Repeat the entries without change, omitting the pictures.
+++
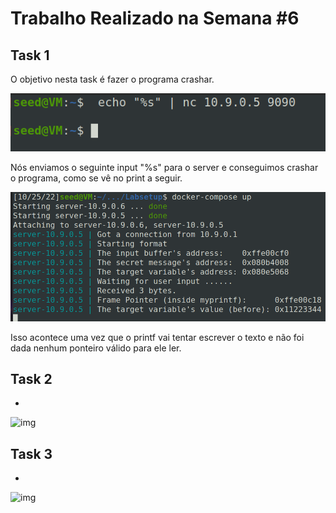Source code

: # Trabalho Realizado na Semana #6

## Task 1
O objetivo nesta task é fazer o programa crashar.


![input](images/w6/1_a.png)

Nós enviamos o seguinte input "%s" para o server e conseguimos crashar o programa, como se vê no print a seguir.

![crash](images/w6/1_b.png)

Isso acontece uma vez que o printf vai tentar escrever o texto e não foi dada nenhum ponteiro válido para ele ler.


## Task 2  

- 

![img]()

## Task 3

- 

![img]()
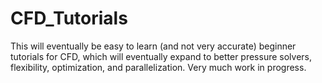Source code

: # CFD_Tutorials

This will eventually be easy to learn (and not very accurate) beginner 
tutorials for CFD, which will eventually expand to better pressure solvers,
flexibility, optimization, and parallelization. Very much work in progress.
+++
> _Solution to this exercise_
Source code

: # Trabalho Realizado na Semana #6

## Task 1
O objetivo nesta task é fazer o programa crashar.


![input](images/w6/1_a.png)

Nós enviamos o seguinte input "%s" para o server e conseguimos crashar o programa, como se vê no print a seguir.

![crash](images/w6/1_b.png)

Isso acontece uma vez que o printf vai tentar escrever o texto e não foi dada nenhum ponteiro válido para ele ler.


## Task 2  

- 

![img]()

## Task 3

- 

![img]()
Source code

: # CFD_Tutorials

This will eventually be easy to learn (and not very accurate) beginner 
tutorials for CFD, which will eventually expand to better pressure solvers,
flexibility, optimization, and parallelization. Very much work in progress.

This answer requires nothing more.